EXERCISE BRIEF: Below are the records. Retype exactly the lines between the lines holding "## Performance Considerations" and "- Minimal data", inclusive.

Items listed in a dataset:
━━━━━━━━━━━━━━━━

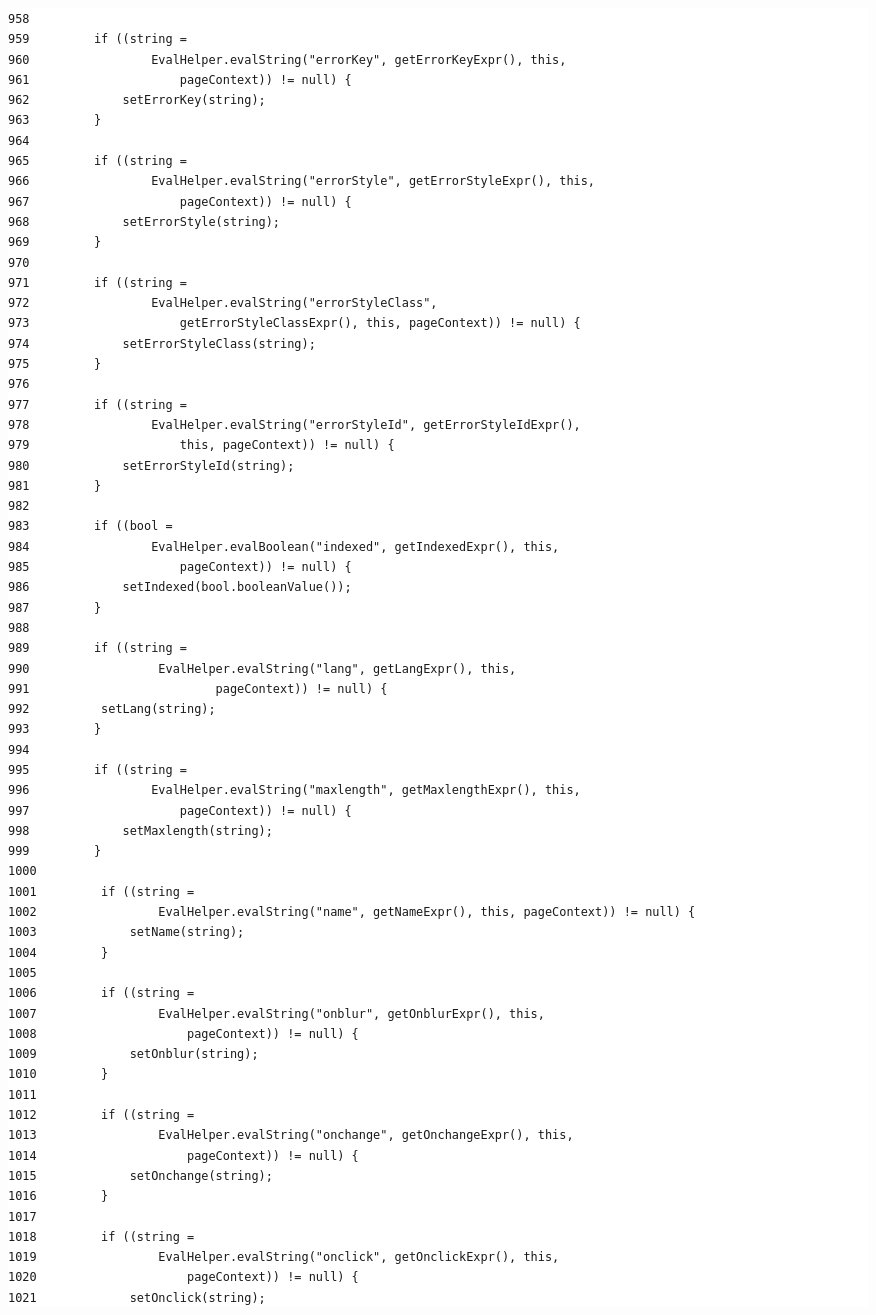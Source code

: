     958 
    959         if ((string =
    960                 EvalHelper.evalString("errorKey", getErrorKeyExpr(), this,
    961                     pageContext)) != null) {
    962             setErrorKey(string);
    963         }
    964 
    965         if ((string =
    966                 EvalHelper.evalString("errorStyle", getErrorStyleExpr(), this,
    967                     pageContext)) != null) {
    968             setErrorStyle(string);
    969         }
    970 
    971         if ((string =
    972                 EvalHelper.evalString("errorStyleClass",
    973                     getErrorStyleClassExpr(), this, pageContext)) != null) {
    974             setErrorStyleClass(string);
    975         }
    976 
    977         if ((string =
    978                 EvalHelper.evalString("errorStyleId", getErrorStyleIdExpr(),
    979                     this, pageContext)) != null) {
    980             setErrorStyleId(string);
    981         }
    982 
    983         if ((bool =
    984                 EvalHelper.evalBoolean("indexed", getIndexedExpr(), this,
    985                     pageContext)) != null) {
    986             setIndexed(bool.booleanValue());
    987         }
    988 
    989         if ((string =
    990                  EvalHelper.evalString("lang", getLangExpr(), this,
    991                          pageContext)) != null) {
    992          setLang(string);
    993         }
    994 
    995         if ((string =
    996                 EvalHelper.evalString("maxlength", getMaxlengthExpr(), this,
    997                     pageContext)) != null) {
    998             setMaxlength(string);
    999         }
    1000 
    1001         if ((string =
    1002                 EvalHelper.evalString("name", getNameExpr(), this, pageContext)) != null) {
    1003             setName(string);
    1004         }
    1005 
    1006         if ((string =
    1007                 EvalHelper.evalString("onblur", getOnblurExpr(), this,
    1008                     pageContext)) != null) {
    1009             setOnblur(string);
    1010         }
    1011 
    1012         if ((string =
    1013                 EvalHelper.evalString("onchange", getOnchangeExpr(), this,
    1014                     pageContext)) != null) {
    1015             setOnchange(string);
    1016         }
    1017 
    1018         if ((string =
    1019                 EvalHelper.evalString("onclick", getOnclickExpr(), this,
    1020                     pageContext)) != null) {
    1021             setOnclick(string);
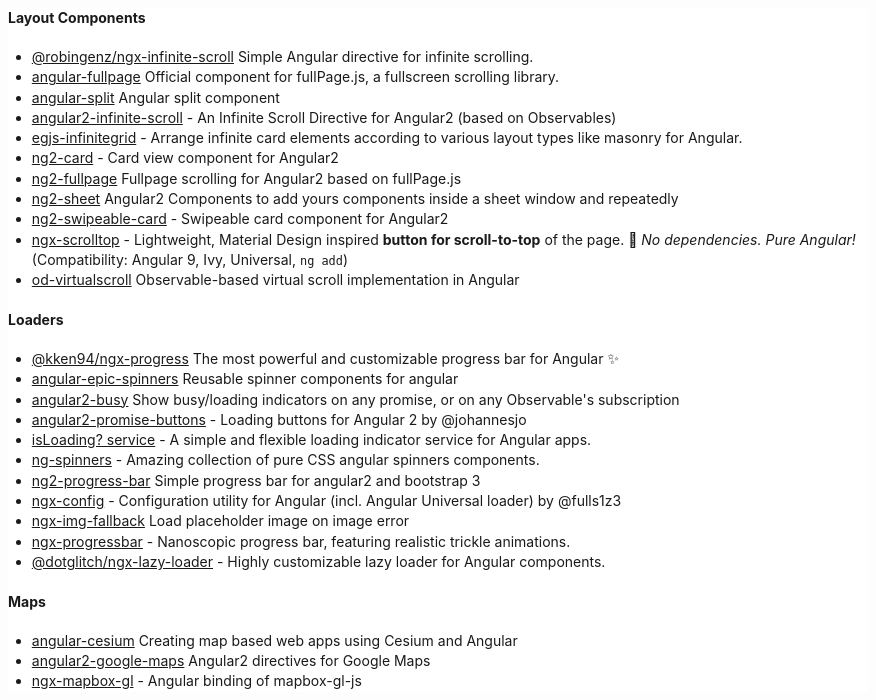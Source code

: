 #### Layout Components

* [@robingenz/ngx-infinite-scroll](https://github.com/robingenz/ngx-infinite-scroll) Simple Angular directive for infinite scrolling.
* [angular-fullpage](https://github.com/alvarotrigo/angular-fullpage) Official component for fullPage.js, a fullscreen scrolling library.
* [angular-split](https://github.com/bertrandg/angular-split) Angular split component
* [angular2-infinite-scroll](https://www.npmjs.com/package/angular2-infinite-scroll) - An Infinite Scroll Directive for Angular2 (based on Observables)
* [egjs-infinitegrid](https://github.com/naver/egjs-infinitegrid/tree/master/packages/ngx-infinitegrid) - Arrange infinite card elements according to various layout types like masonry for Angular.
* [ng2-card](https://github.com/c-bata/ng2-card) - Card view component for Angular2
* [ng2-fullpage](https://github.com/meiblorn/ngx-fullpage) Fullpage scrolling for Angular2 based on fullPage.js
* [ng2-sheet](https://github.com/lexikteam/ng2-sheet) Angular2 Components to add yours components inside a sheet window and repeatedly
* [ng2-swipeable-card](https://github.com/JayKan/ng2-swipeable-card) - Swipeable card component for Angular2
* [ngx-scrolltop](https://github.com/bartholomej/ngx-scrolltop) - Lightweight, Material Design inspired **button for scroll-to-top** of the page. 🔼 _No dependencies. Pure Angular!_ (Compatibility: Angular 9, Ivy, Universal, `ng add`)
* [od-virtualscroll](https://github.com/dinony/od-virtualscroll) Observable-based virtual scroll implementation in Angular

#### Loaders

* [@kken94/ngx-progress](https://github.com/kKen94/ngx-progress)  The most powerful and customizable progress bar for Angular ✨
* [angular-epic-spinners](https://github.com/hackafro/angular-epic-spinners) Reusable spinner components for angular
* [angular2-busy](https://github.com/devyumao/angular2-busy) Show busy/loading indicators on any promise, or on any Observable's subscription
* [angular2-promise-buttons](https://github.com/johannesjo/angular2-promise-buttons) - Loading buttons for Angular 2 by @johannesjo
* [isLoading? service](https://gitlab.com/service-work/is-loading) - A simple and flexible loading indicator service for Angular apps.
* [ng-spinners](https://github.com/JoshK2/ng-spinners) - Amazing collection of pure CSS angular spinners components.
* [ng2-progress-bar](https://github.com/pleerock/ngx-progress-bar) Simple progress bar for angular2 and bootstrap 3
* [ngx-config](https://github.com/fulls1z3/ngx-config) - Configuration utility for Angular (incl. Angular Universal loader) by @fulls1z3
* [ngx-img-fallback](https://github.com/VadimDez/ngx-img-fallback) Load placeholder image on image error
* [ngx-progressbar](https://github.com/MurhafSousli/ngx-progressbar) - Nanoscopic progress bar, featuring realistic trickle animations.
* [@dotglitch/ngx-lazy-loader](https://github.com/knackstedt/ngx-lazy-loader) - Highly customizable lazy loader for Angular components. 

#### Maps

* [angular-cesium](https://github.com/TGFTech/angular-cesium) Creating map based web apps using Cesium and Angular
* [angular2-google-maps](https://github.com/SebastianM/angular-google-maps) Angular2 directives for Google Maps
* [ngx-mapbox-gl](https://github.com/Wykks/ngx-mapbox-gl) - Angular binding of mapbox-gl-js
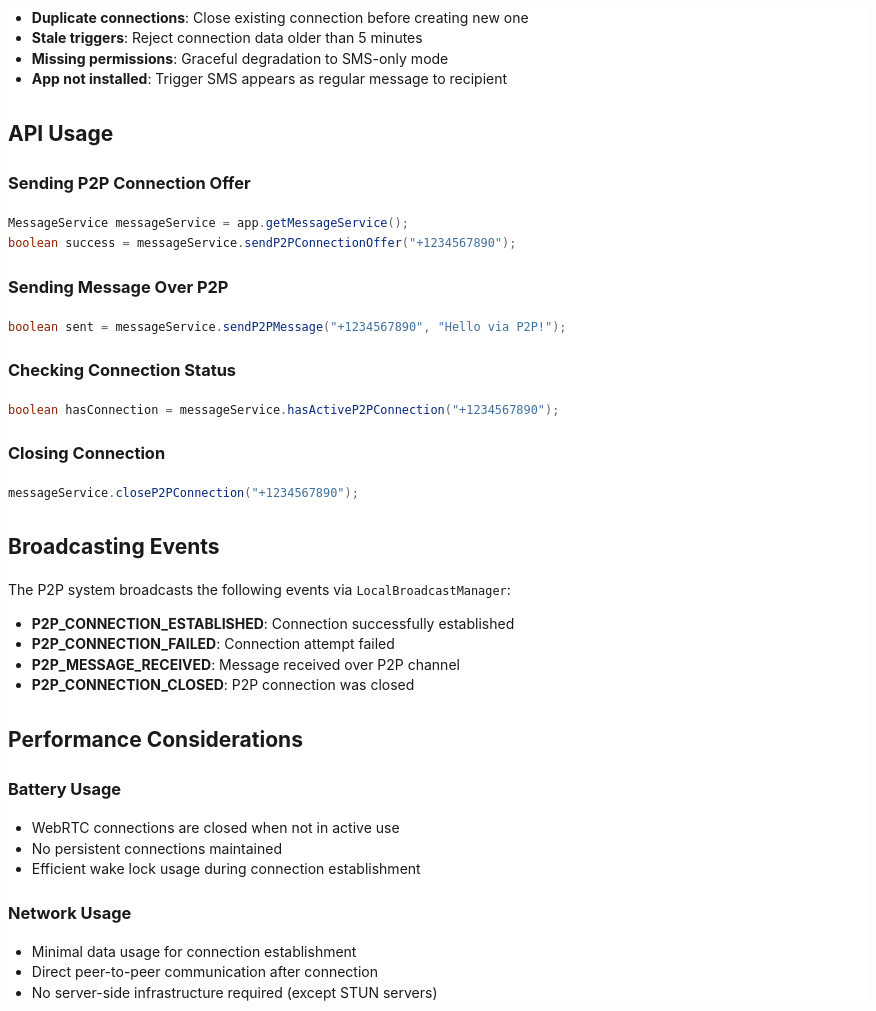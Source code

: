 - **Duplicate connections**: Close existing connection before creating new one
- **Stale triggers**: Reject connection data older than 5 minutes
- **Missing permissions**: Graceful degradation to SMS-only mode
- **App not installed**: Trigger SMS appears as regular message to recipient

## API Usage

### Sending P2P Connection Offer

```java
MessageService messageService = app.getMessageService();
boolean success = messageService.sendP2PConnectionOffer("+1234567890");
```

### Sending Message Over P2P

```java
boolean sent = messageService.sendP2PMessage("+1234567890", "Hello via P2P!");
```

### Checking Connection Status

```java
boolean hasConnection = messageService.hasActiveP2PConnection("+1234567890");
```

### Closing Connection

```java
messageService.closeP2PConnection("+1234567890");
```

## Broadcasting Events

The P2P system broadcasts the following events via `LocalBroadcastManager`:

- **P2P_CONNECTION_ESTABLISHED**: Connection successfully established
- **P2P_CONNECTION_FAILED**: Connection attempt failed
- **P2P_MESSAGE_RECEIVED**: Message received over P2P channel
- **P2P_CONNECTION_CLOSED**: P2P connection was closed

## Performance Considerations

### Battery Usage

- WebRTC connections are closed when not in active use
- No persistent connections maintained
- Efficient wake lock usage during connection establishment

### Network Usage

- Minimal data usage for connection establishment
- Direct peer-to-peer communication after connection
- No server-side infrastructure required (except STUN servers)

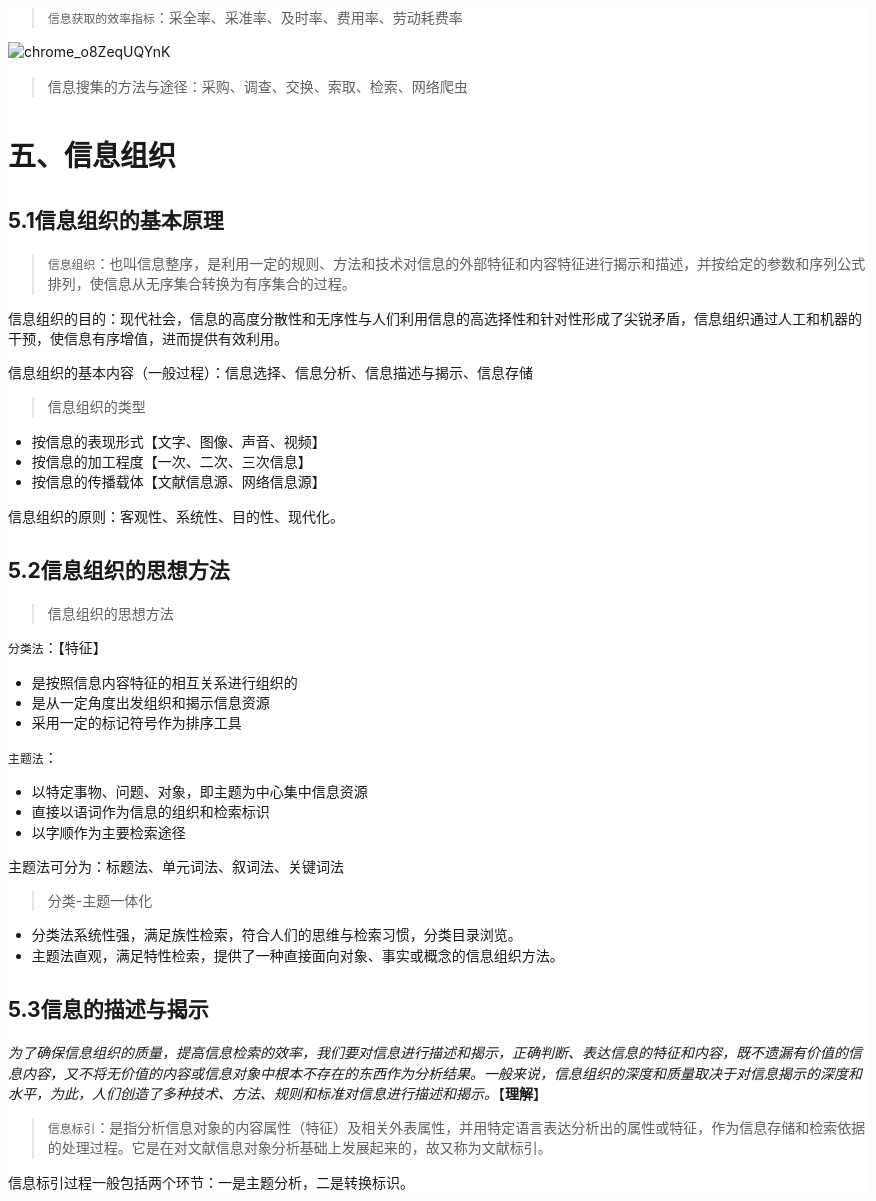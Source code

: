 > `信息获取的效率指标`：采全率、采准率、及时率、费用率、劳动耗费率

![chrome_o8ZeqUQYnK](https://cdn.bangwu.top/img/202312312225047.webp)

> 信息搜集的方法与途径：采购、调查、交换、索取、检索、网络爬虫

# 五、信息组织

## 5.1信息组织的基本原理

> `信息组织`：也叫信息整序，是利用一定的规则、方法和技术对信息的外部特征和内容特征进行揭示和描述，并按给定的参数和序列公式排列，使信息从无序集合转换为有序集合的过程。

信息组织的目的：现代社会，信息的高度分散性和无序性与人们利用信息的高选择性和针对性形成了尖锐矛盾，信息组织通过人工和机器的干预，使信息有序增值，进而提供有效利用。

信息组织的基本内容（一般过程）：信息选择、信息分析、信息描述与揭示、信息存储

> 信息组织的类型

- 按信息的表现形式【文字、图像、声音、视频】
- 按信息的加工程度【一次、二次、三次信息】
- 按信息的传播载体【文献信息源、网络信息源】

信息组织的原则：客观性、系统性、目的性、现代化。

## 5.2信息组织的思想方法

> 信息组织的思想方法

`分类法`：【特征】

- 是按照信息内容特征的相互关系进行组织的
- 是从一定角度出发组织和揭示信息资源
- 采用一定的标记符号作为排序工具

`主题法`：

- 以特定事物、问题、对象，即主题为中心集中信息资源
- 直接以语词作为信息的组织和检索标识
- 以字顺作为主要检索途径

主题法可分为：标题法、单元词法、叙词法、关键词法

> 分类-主题一体化

- 分类法系统性强，满足族性检索，符合人们的思维与检索习惯，分类目录浏览。
- 主题法直观，满足特性检索，提供了一种直接面向对象、事实或概念的信息组织方法。

## 5.3信息的描述与揭示

*为了确保信息组织的质量，提高信息检索的效率，我们要对信息进行描述和揭示，正确判断、表达信息的特征和内容，既不遗漏有价值的信息内容，又不将无价值的内容或信息对象中根本不存在的东西作为分析结果。一般来说，信息组织的深度和质量取决于对信息揭示的深度和水平，为此，人们创造了多种技术、方法、规则和标准对信息进行描述和揭示。*【**理解**】

> `信息标引`：是指分析信息对象的内容属性（特征）及相关外表属性，并用特定语言表达分析出的属性或特征，作为信息存储和检索依据的处理过程。它是在对文献信息对象分析基础上发展起来的，故又称为文献标引。

信息标引过程一般包括两个环节：一是主题分析，二是转换标识。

━━━━━━━━━━━━━━━━

RESULT OF THE EXERCISE:
## Performance Considerations

### Battery Usage

- WebRTC connections are closed when not in active use
- No persistent connections maintained
- Efficient wake lock usage during connection establishment

### Network Usage

- Minimal data usage for connection establishment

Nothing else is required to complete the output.